A real-time, location-aware soundtrack that changes with time of day and the listener’s latitude, inspired by – and written to accompany – Anna Ridler’s Circadian Bloom, a 7-screen work displaying slowly morphing flowers. Inspired by Carl Linneas’s concept of a flower clock, a planted garden that would tell the time through the circadian rhythms of plants, the work explores non-human ways of keeping time.
Created by manipulating samples of orchestral recordings and recordings of insects, each channel of this composition corresponds to one flower and screen of the visual artwork. As the sun moves, each flower appears, opens, closes, and goes to dark according to its species – similarly, the soundtrack moves through different phases, with different music for the phases of dark, pre-bloom, blooming, flower, closing, dawn, and dusk. As the seven flowers change at different times so too do the seven strands of music change and variously recombine. The work is installed spatially, with the screens and accompanying audio separated in space. The audience hears the various strands of music combining and recombining differently as they move between the flowers.

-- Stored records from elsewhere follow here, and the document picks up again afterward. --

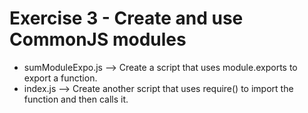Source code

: # Exercise 3 - Create and use CommonJS modules

* sumModuleExpo.js --> Create a script that uses module.exports to export a function. 
* index.js --> Create another script that uses require() to import the function and then calls it.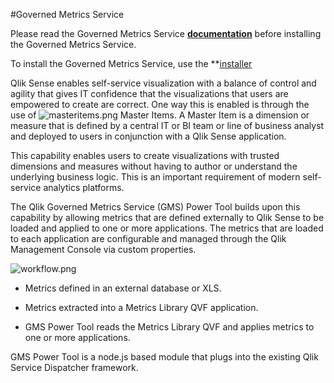 #Governed Metrics Service

Please read the Governed Metrics Service **[documentation](http://eapowertools.github.io/QSGovernedMetrics)** before installing the Governed Metrics Service.

To install the Governed Metrics Service, use the **[installer](https://github.com/eapowertools/QSGovernedMetrics/releases/download/RC5/GovernedMetricsService.exe)

Qlik Sense enables self-service visualization with a balance of control and agility that gives IT confidence that the visualizations that users are empowered to create are correct.  One way this is enabled is through the use of ![masteritems.png](https://github.com/eapowertools/QSGovernedMetrics/blob/master/img/masteritems.png) Master Items.  A Master Item is a dimension or measure that is defined by a central IT or BI team or line of business analyst and deployed to users in conjunction with a Qlik Sense application.
 
This capability enables users to create visualizations with trusted dimensions and measures without having to author or understand the underlying business logic.  This is an important requirement of modern self-service analytics platforms.
 
The Qlik Governed Metrics Service (GMS) Power Tool builds upon this capability by allowing metrics that are defined externally to Qlik Sense to be loaded and applied to one or more applications. The metrics that are loaded to each application are configurable and managed through the Qlik Management Console via custom properties.

![workflow.png](https://github.com/eapowertools/QSGovernedMetrics/blob/master/img/workflow.png)

* Metrics defined in an external database or XLS.

* Metrics extracted into a Metrics Library QVF application.
 
* GMS Power Tool reads the Metrics Library QVF and applies metrics to one or more applications.
 
GMS Power Tool is a node.js based module that plugs into the existing Qlik Service Dispatcher framework.
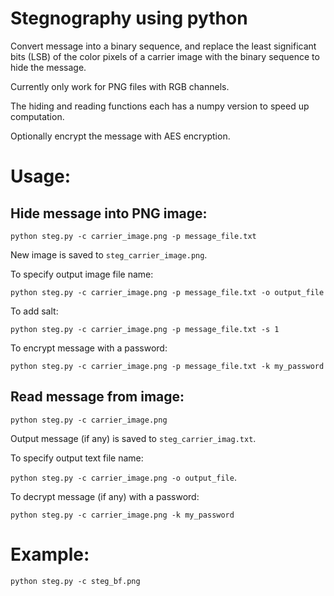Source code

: # Stegnography using python

Convert message into a binary sequence, and replace the least significant bits
(LSB) of the color pixels of a carrier image with the binary sequence
to hide the message.

Currently only work for PNG files with RGB channels.

The hiding and reading functions each has a numpy version to speed up
computation.

Optionally encrypt the message with AES encryption.

# Usage:

## Hide message into PNG image:

`python steg.py -c carrier_image.png -p message_file.txt`

New image is saved to `steg_carrier_image.png`.

To specify output image file name:

`python steg.py -c carrier_image.png -p message_file.txt -o output_file`

To add salt:

`python steg.py -c carrier_image.png -p message_file.txt -s 1`

To encrypt message with a password:

`python steg.py -c carrier_image.png -p message_file.txt -k my_password`


## Read message from image:

`python steg.py -c carrier_image.png`

Output message (if any) is saved to `steg_carrier_imag.txt`.

To specify output text file name:

`python steg.py -c carrier_image.png -o output_file`.

To decrypt message (if any) with a password:

`python steg.py -c carrier_image.png -k my_password`



# Example:

`python steg.py -c steg_bf.png`
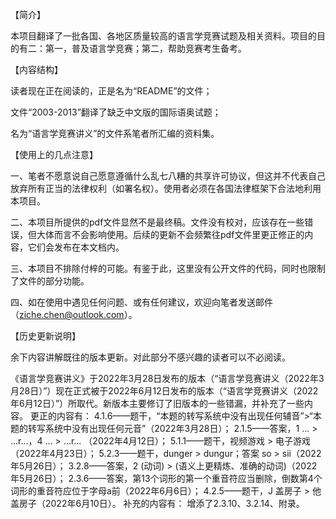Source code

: 【简介】

本项目翻译了一批各国、各地区质量较高的语言学竞赛试题及相关资料。项目的目的有二：第一，普及语言学竞赛；第二，帮助竞赛考生备考。


【内容结构】

读者现在正在阅读的，正是名为“README”的文件；

文件“2003-2013”翻译了缺乏中文版的国际语奥试题；

名为“语言学竞赛讲义”的文件系笔者所汇编的资料集。


【使用上的几点注意】

一、笔者不愿意说自己愿意遵循什么乱七八糟的共享许可协议，但这并不代表自己放弃所有正当的法律权利（如署名权）。使用者必须在各国法律框架下合法地利用本项目。

二、本项目所提供的pdf文件显然不是最终稿。文件没有校对，应该存在一些错误，但大体而言不会影响使用。后续的更新不会频繁往pdf文件里更正修正的内容，它们会发布在本文档内。

三、本项目不排除付梓的可能。有鉴于此，这里没有公开文件的代码，同时也限制了文件的部分功能。

四、如在使用中遇见任何问题、或有任何建议，欢迎向笔者发送邮件（ziche.chen@outlook.com）。


【历史更新说明】

余下内容讲解既往的版本更新。对此部分不感兴趣的读者可以不必阅读。

《语言学竞赛讲义》于2022年3月28日发布的版本（“语言学竞赛讲义（2022年3月28日）”）现在正式被于2022年6月12日发布的版本（“语言学竞赛讲义（2022年6月12日）”）所取代。新版本主要修订了旧版本的一些错漏，并补充了一些内容。
更正的内容有：
    4.1.6——题干，“本题的转写系统中没有出现任何辅音”>“本题的转写系统中没有出现任何元音”（2022年3月28日）；
    2.1.5——答案，1 ... > ...r...，4 ... > ...r...  （2022年4月12日）；
    5.1.1——题干，视频游戏 > 电子游戏（2022年4月23日）；
    5.2.3——题干，dunger > dungur；答案 so > sii（2022年5月26日）；
    3.2.8——答案，2 (动词) > (语义上更精炼、准确的动词)（2022年5月26日）；
    2.3.6——答案，第13个词形的第一个重音符应当删除，倒数第4个词形的重音符应位于字母a前（2022年6月6日）；
    4.2.5——题干，J 盖房子 > 他盖房子（2022年6月10日）。
补充的内容有：
    增添了2.3.10、3.2.14、附录。
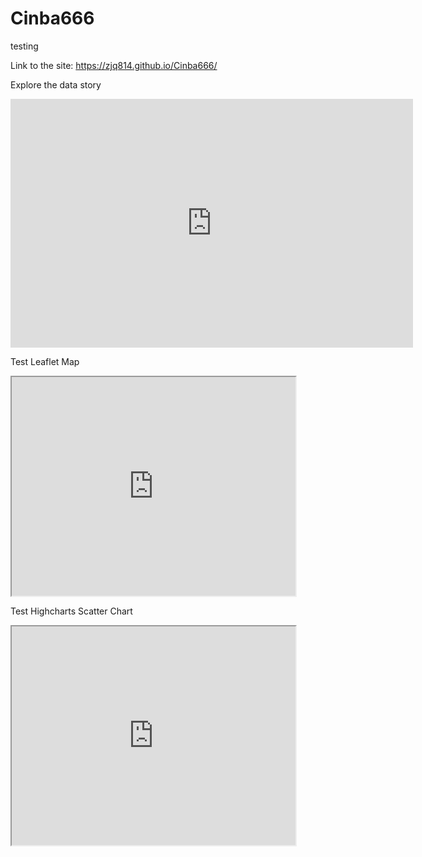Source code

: # Cinba666
testing

Link to the site: https://zjq814.github.io/Cinba666/

Explore the data story
<iframe width="644" height="398" seamless frameborder="0" scrolling="no" src="https://docs.google.com/spreadsheets/d/e/2PACX-1vTOSdinKWuPGzk7T31375VrCIeoNgX0bL191oqblI0Z2ETWHZM0JaGkRc2KYkzYjLsg_rniEdYmQcrz/pubchart?oid=200651442&amp;format=interactive"></iframe>

Test Leaflet Map
<iframe src="https://zjq814.github.io/leaflet-map-simple" width="90%" height="350"></iframe>

Test Highcharts Scatter Chart
<iframe src="https://zjq814.github.io/highcharts-scatter-csv" width="90%" height="350"></iframe>
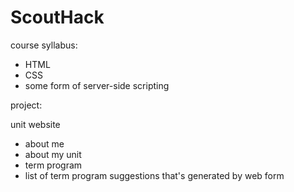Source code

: # ScoutHack

course syllabus:

* HTML
* CSS
* some form of server-side scripting



project:

unit website
  * about me
  * about my unit
  * term program
  * list of term program suggestions that's generated by web form

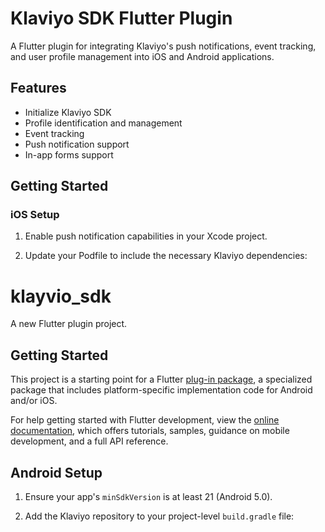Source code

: # Klaviyo SDK Flutter Plugin

A Flutter plugin for integrating Klaviyo's push notifications, event tracking, and user profile management into iOS and Android applications.

## Features

- Initialize Klaviyo SDK
- Profile identification and management
- Event tracking
- Push notification support
- In-app forms support

## Getting Started

### iOS Setup

1. Enable push notification capabilities in your Xcode project.

2. Update your Podfile to include the necessary Klaviyo dependencies:

# klayvio_sdk

A new Flutter plugin project.

## Getting Started

This project is a starting point for a Flutter
[plug-in package](https://flutter.dev/to/develop-plugins),
a specialized package that includes platform-specific implementation code for
Android and/or iOS.

For help getting started with Flutter development, view the
[online documentation](https://docs.flutter.dev), which offers tutorials,
samples, guidance on mobile development, and a full API reference.

## Android Setup

1. Ensure your app's `minSdkVersion` is at least 21 (Android 5.0).

2. Add the Klaviyo repository to your project-level `build.gradle` file:

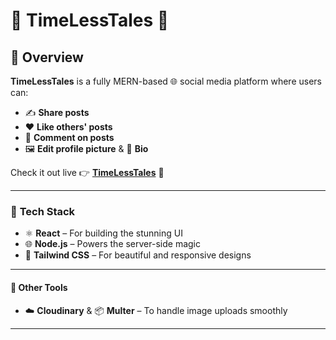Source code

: # 🌟 **TimeLessTales** 🌟  

## 📝 **Overview**  
**TimeLessTales** is a fully MERN-based 🌐 social media platform where users can:  
- ✍️ **Share posts**  
- ❤️ **Like others' posts**  
- 💬 **Comment on posts**  
- 🖼️ **Edit profile picture** & 📝 **Bio**  

Check it out live 👉 **[TimeLessTales](https://time-less-tales.vercel.app/)** 🚀

---

### 🚀 **Tech Stack**  
- ⚛️ **React** – For building the stunning UI  
- 🌐 **Node.js** – Powers the server-side magic  
- 🎨 **Tailwind CSS** – For beautiful and responsive designs  

---

#### 🔧 **Other Tools**  
- ☁️ **Cloudinary** & 📦 **Multer** – To handle image uploads smoothly  

---
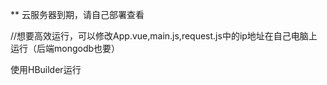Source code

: ** 云服务器到期，请自己部署查看

//想要高效运行，可以修改App.vue,main.js,request.js中的ip地址在自己电脑上运行（后端mongodb也要）

使用HBuilder运行


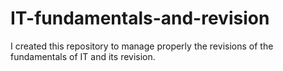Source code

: # IT-fundamentals-and-revision
I created this repository to manage properly the revisions of the fundamentals of IT and its revision.  
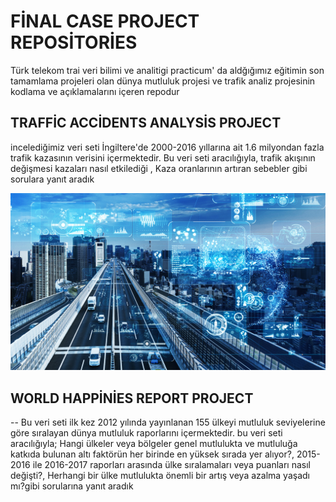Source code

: # FİNAL CASE PROJECT REPOSİTORİES
Türk telekom trai veri bilimi ve analitigi practicum' da aldğığımız eğitimin son tamamlama projeleri olan dünya mutluluk projesi ve trafik analiz projesinin kodlama ve açıklamalarını içeren repodur 

## TRAFFİC ACCİDENTS ANALYSİS PROJECT
incelediğimiz veri seti İngiltere'de 2000-2016 yıllarına ait 1.6 milyondan fazla trafik kazasının verisini içermektedir. Bu veri seti aracılığıyla, trafik akışının değişmesi kazaları nasıl etkilediği , Kaza oranlarının artıran sebebler gibi sorulara yanıt aradık

![Lorem picsum gorsel](https://github.com/sahin160/final-case-repo/blob/main/trafficjpeg.jpeg)

## WORLD HAPPİNİES REPORT PROJECT
-- Bu veri seti ilk kez 2012 yılında yayınlanan 155 ülkeyi mutluluk seviyelerine göre sıralayan dünya mutluluk raporlarını içermektedir. bu veri seti aracılığıyla; Hangi ülkeler veya bölgeler genel mutlulukta ve mutluluğa katkıda bulunan altı faktörün her birinde en yüksek sırada yer alıyor?, 2015-2016 ile 2016-2017 raporları arasında ülke sıralamaları veya puanları nasıl değişti?, Herhangi bir ülke mutlulukta önemli bir artış veya azalma yaşadı mı?gibi sorularına yanıt aradık 

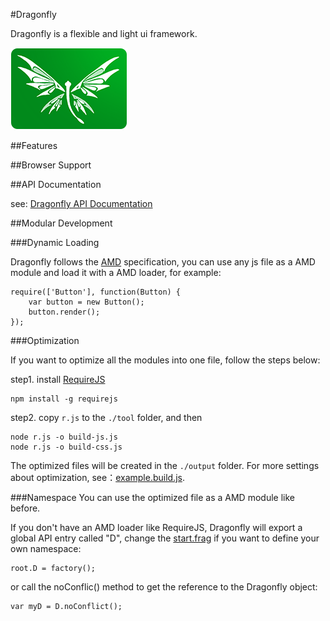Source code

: #Dragonfly

Dragonfly is a flexible and light ui framework.

<img src="examples/asset/img/logo.png" />

##Features

##Browser Support

##API Documentation

see: [Dragonfly API Documentation](http://bizdevfe.github.io/api/dragonfly)

##Modular Development

###Dynamic Loading

Dragonfly follows the [AMD](https://github.com/amdjs/amdjs-api/blob/master/AMD.md) specification, you can use any js file as a AMD module and load it with a AMD loader, for example:

    require(['Button'], function(Button) {
        var button = new Button();
        button.render();
    });

###Optimization

If you want to optimize all the modules into one file, follow the steps below:

step1. install [RequireJS](http://requirejs.org/)

    npm install -g requirejs

step2. copy `r.js` to the `./tool` folder, and then

    node r.js -o build-js.js
    node r.js -o build-css.js

The optimized files will be created in the `./output` folder. For more settings about optimization, see：[example.build.js](https://github.com/jrburke/r.js/blob/master/build/example.build.js).

###Namespace
You can use the optimized file as a AMD module like before.

If you don't have an AMD loader like RequireJS, Dragonfly will export a global API entry called "D", change the [start.frag](https://github.com/bizdevfe/dragonfly/blob/master/src/loader/start.frag) if you want to define your own namespace:

    root.D = factory();

or call the noConflic() method to get the reference to the Dragonfly object:

    var myD = D.noConflict();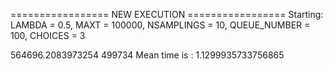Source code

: ================= NEW EXECUTION =================
Starting:
	LAMBDA = 0.5,
	MAXT = 100000,
	NSAMPLINGS = 10,
	QUEUE_NUMBER = 100,
	CHOICES = 3

564696.2083973254 499734
Mean time is : 1.1299935733756865
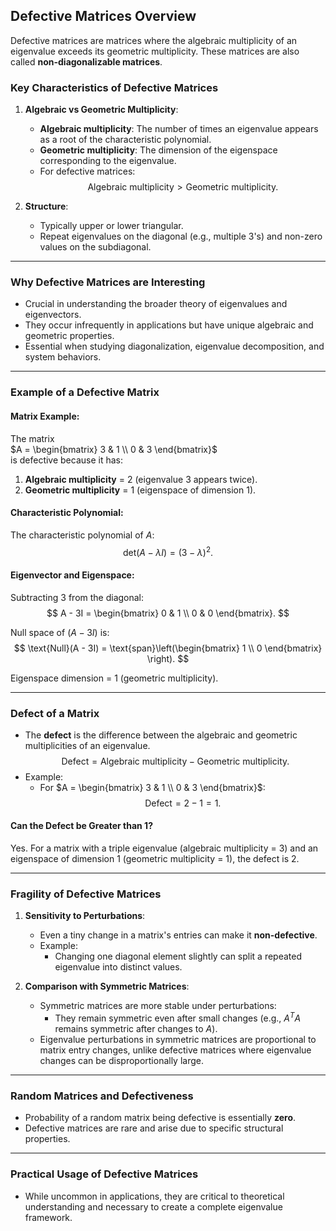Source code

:## Defective Matrices Overview

Defective matrices are matrices where the algebraic multiplicity of an eigenvalue exceeds its geometric multiplicity. These matrices are also called **non-diagonalizable matrices**.

### Key Characteristics of Defective Matrices

1. **Algebraic vs Geometric Multiplicity**:
   - **Algebraic multiplicity**: The number of times an eigenvalue appears as a root of the characteristic polynomial.
   - **Geometric multiplicity**: The dimension of the eigenspace corresponding to the eigenvalue.
   - For defective matrices: 
     $$
     \text{Algebraic multiplicity} > \text{Geometric multiplicity}.
     $$

2. **Structure**:
   - Typically upper or lower triangular.
   - Repeat eigenvalues on the diagonal (e.g., multiple 3's) and non-zero values on the subdiagonal.

---

### Why Defective Matrices are Interesting
- Crucial in understanding the broader theory of eigenvalues and eigenvectors.
- They occur infrequently in applications but have unique algebraic and geometric properties.
- Essential when studying diagonalization, eigenvalue decomposition, and system behaviors.

---

### Example of a Defective Matrix

#### Matrix Example:
The matrix  
$A = \begin{bmatrix} 3 & 1 \\ 0 & 3 \end{bmatrix}$  
is defective because it has:
1. **Algebraic multiplicity** = 2 (eigenvalue 3 appears twice).
2. **Geometric multiplicity** = 1 (eigenspace of dimension 1).

#### Characteristic Polynomial:
The characteristic polynomial of $A$:
$$
\text{det}(A - \lambda I) = (3 - \lambda)^2.
$$

#### Eigenvector and Eigenspace:
Subtracting $3$ from the diagonal:
$$
A - 3I = \begin{bmatrix} 0 & 1 \\ 0 & 0 \end{bmatrix}.
$$

Null space of $(A - 3I)$ is:
$$
\text{Null}(A - 3I) = \text{span}\left(\begin{bmatrix} 1 \\ 0 \end{bmatrix} \right).
$$

Eigenspace dimension = 1 (geometric multiplicity).

---

### Defect of a Matrix

- The **defect** is the difference between the algebraic and geometric multiplicities of an eigenvalue.
  $$
  \text{Defect} = \text{Algebraic multiplicity} - \text{Geometric multiplicity}.
  $$
- Example:
   - For $A = \begin{bmatrix} 3 & 1 \\ 0 & 3 \end{bmatrix}$:
     $$
     \text{Defect} = 2 - 1 = 1.
     $$

#### Can the Defect be Greater than 1?
Yes. For a matrix with a triple eigenvalue (algebraic multiplicity = 3) and an eigenspace of dimension 1 (geometric multiplicity = 1), the defect is 2.

---

### Fragility of Defective Matrices

1. **Sensitivity to Perturbations**:
   - Even a tiny change in a matrix's entries can make it **non-defective**.
   - Example:
     - Changing one diagonal element slightly can split a repeated eigenvalue into distinct values.

2. **Comparison with Symmetric Matrices**:
   - Symmetric matrices are more stable under perturbations:
     - They remain symmetric even after small changes (e.g., $A^T A$ remains symmetric after changes to $A$).
   - Eigenvalue perturbations in symmetric matrices are proportional to matrix entry changes, unlike defective matrices where eigenvalue changes can be disproportionally large.

---

### Random Matrices and Defectiveness
- Probability of a random matrix being defective is essentially **zero**.
- Defective matrices are rare and arise due to specific structural properties.

---

### Practical Usage of Defective Matrices
- While uncommon in applications, they are critical to theoretical understanding and necessary to create a complete eigenvalue framework.

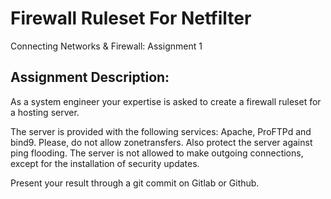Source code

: # Firewall Ruleset For Netfilter
Connecting Networks &amp; Firewall: Assignment 1

## Assignment Description:
As a system engineer your expertise is asked to create a firewall ruleset for a hosting server.

The server is provided with the following services: Apache, ProFTPd and bind9. Please, do not allow zonetransfers. Also protect the server against ping flooding. The server is not allowed to make outgoing connections, except for the installation of security updates.

Present your result through a git commit on Gitlab or Github.
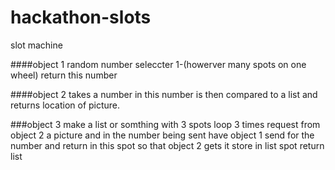 # hackathon-slots

slot machine 


####object 1
random number seleccter 1-(howerver many spots on one wheel)
return this number

####object 2
takes a number in
  this number is then compared to a list and returns location of picture.

###object 3
make a list or somthing with 3 spots
loop 3 times 
  request from object 2 a picture and in the number being sent have object 1 send for the number and return in this spot so that object 2 gets it
  store in list spot
return list


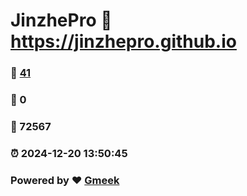 # JinzhePro :link: https://jinzhepro.github.io 
### :page_facing_up: [41](https://jinzhepro.github.io/tag.html) 
### :speech_balloon: 0 
### :hibiscus: 72567 
### :alarm_clock: 2024-12-20 13:50:45 
### Powered by :heart: [Gmeek](https://github.com/Meekdai/Gmeek)
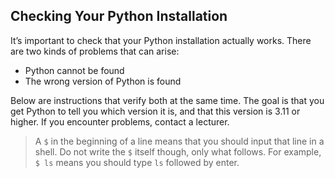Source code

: ## Checking Your Python Installation

It’s important to check that your Python installation actually works.
There are two kinds of problems that can arise:

* Python cannot be found
* The wrong version of Python is found

Below are instructions that verify both at the same time.
The goal is that you get Python to tell you which version it is, and that this version is 3.11 or higher.
If you encounter problems, contact a lecturer.

> A `$` in the beginning of a line means that you should input that line in a shell.
> Do not write the `$` itself though, only what follows.
> For example, `$ ls` means you should type `ls` followed by enter.
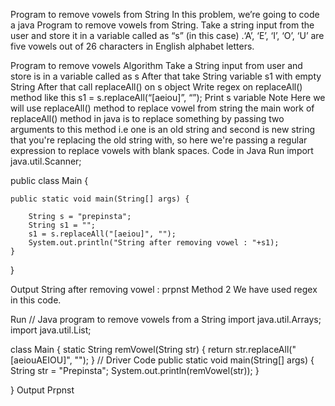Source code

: Program to remove vowels from String
In this problem, we’re going to code a java Program to remove vowels from String. Take a string input from the user and store it in a variable called as “s” (in this case) .‘A’, ‘E’, ‘I’, ‘O’, ‘U’ are five vowels out of 26 characters in English alphabet letters.

Program to remove vowels
Algorithm
Take a String input from user and store is in a variable called as s 
After that take String variable s1 with empty String
After that call replaceAll() on s object 
Write regex on replaceAll() method like this s1 = s.replaceAll(“[aeiou]”, “”);
Print s variable
Note
Here we will use replaceAll() method to replace vowel from string the main work of replaceAll() method in java is to replace something by passing two arguments to this method i.e one is an old string and second is new string that you're replacing the old string with, so here we're passing a regular expression to replace vowels with blank spaces.
Code in Java
Run
import java.util.Scanner;

public class Main {

	public static void main(String[] args) {
		
        String s = "prepinsta";
        String s1 = "";
        s1 = s.replaceAll("[aeiou]", ""); 
        System.out.println("String after removing vowel : "+s1); 
	}

}

Output
String after removing vowel : prpnst
Method 2
We have used regex in this code.

Run
// Java program to remove vowels from a String
import java.util.Arrays;
import java.util.List;

class Main {
    static String remVowel(String str) {
        return str.replaceAll("[aeiouAEIOU]", "");
    }
    // Driver Code
    public static void main(String[] args) {
        String str = "Prepinsta";
        System.out.println(remVowel(str));
    }

}
Output
Prpnst
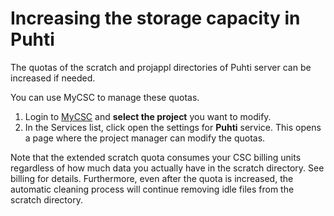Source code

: # Increasing the storage capacity in Puhti

The quotas of the scratch and projappl directories of Puhti server can be increased if needed.

You can use MyCSC to manage these quotas.

1.    Login to [MyCSC](https://my.csc.fi) and **select the project** you want to modify.
2.    In the Services list, click open the settings for **Puhti** service. This opens a page 
      where the project manager can modify the quotas.

Note that the extended scratch quota consumes your CSC billing units regardless of how much 
data you actually have in the scratch directory. See billing for details. Furthermore, 
even after the quota is increased, the automatic cleaning process will continue removing idle 
files from the scratch directory.
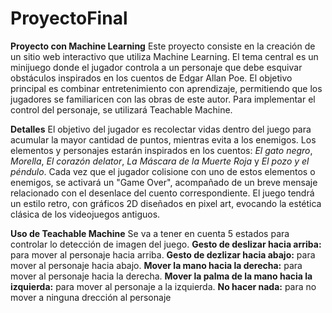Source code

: # ProyectoFinal

**Proyecto con Machine Learning**
Este proyecto consiste en la creación de un sitio web interactivo que utiliza Machine Learning. El tema central es un minijuego donde el jugador controla a un personaje que debe esquivar obstáculos inspirados en los cuentos de Edgar Allan Poe.
El objetivo principal es combinar entretenimiento con aprendizaje, permitiendo que los jugadores se familiaricen con las obras de este autor.
Para implementar el control del personaje, se utilizará Teachable Machine.

**Detalles**
El objetivo del jugador es recolectar vidas dentro del juego para acumular la mayor cantidad de puntos, mientras evita a los enemigos.
Los elementos y personajes estarán inspirados en los cuentos: _El gato negro_, _Morella_, _El corazón delator_, _La Máscara de la Muerte Roja_ y _El pozo y el péndulo_.
Cada vez que el jugador colisione con uno de estos elementos o enemigos, se activará un "Game Over", acompañado de un breve mensaje relacionado con el desenlace del cuento correspondiente.
El juego tendrá un estilo retro, con gráficos 2D diseñados en pixel art, evocando la estética clásica de los videojuegos antiguos.

**Uso de Teachable Machine**
Se va a tener en cuenta 5 estados para controlar lo detección de imagen del juego.
**Gesto de deslizar hacia arriba:** para mover al personaje hacia arriba.
**Gesto de dezlizar hacia abajo:** para mover al personaje hacia abajo.
**Mover la mano hacia la derecha:** para mover al personaje hacia la derecha.
**Mover la palma de la mano hacia la izquierda:** para mover al personaje a la izquierda.
**No hacer nada:** para no mover a ninguna drección al personaje
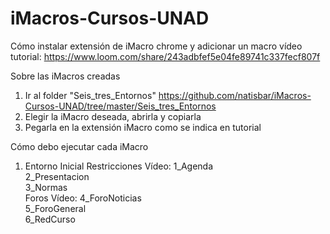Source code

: # iMacros-Cursos-UNAD

Cómo instalar extensión de iMacro chrome y adicionar un macro
vídeo tutorial: https://www.loom.com/share/243adbfef5e04fe89741c337fecf807f

Sobre las iMacros creadas
1. Ir al folder "Seis_tres_Entornos" https://github.com/natisbar/iMacros-Cursos-UNAD/tree/master/Seis_tres_Entornos
2. Elegir la iMacro deseada, abrirla y copiarla
3. Pegarla en la extensión iMacro como se indica en tutorial

Cómo debo ejecutar cada iMacro
1. Entorno Inicial
  Restricciones
  Vídeo:
    1_Agenda        
    2_Presentacion  
    3_Normas        
  Foros
  Vídeo: 
    4_ForoNoticias  
    5_ForoGeneral 	
    6_RedCurso      

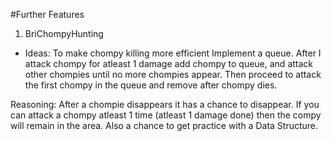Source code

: #Further Features
1. BriChompyHunting

- Ideas: To make chompy killing more efficient
Implement a queue. After I attack chompy for atleast 1 damage add chompy to queue, and attack other chompies until no more chompies appear.
Then proceed to attack the first chompy in the queue and remove after chompy dies.

Reasoning: After a chompie disappears it has a chance to disappear. If you can attack a chompy atleast 1 time (atleast 1 damage done)
then the compy will remain in the area. Also a chance to get practice with a Data Structure.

As well as the various upcoming exhibitions of this work, the artwork will also exist within a publicly available app, the timings of the visuals and music personalised to the position of the sun according to the location of the user’s phone. In the app, seven volume controls allow the listener to fade the seven tracks of the audio variously in and out of the experience. We are also in discussions about a special live orchestral version of the piece.
More information can be found here: https://annaridler.com/circadian-bloom
Performances
• Buk-Seoul Museum of Art, South Korea
Anna Ridler's Circadian Bloom, her seven-channel video piece with a matching seven-channel audio work by me, is up in Buk-Seoul Museum of Art in South Korea.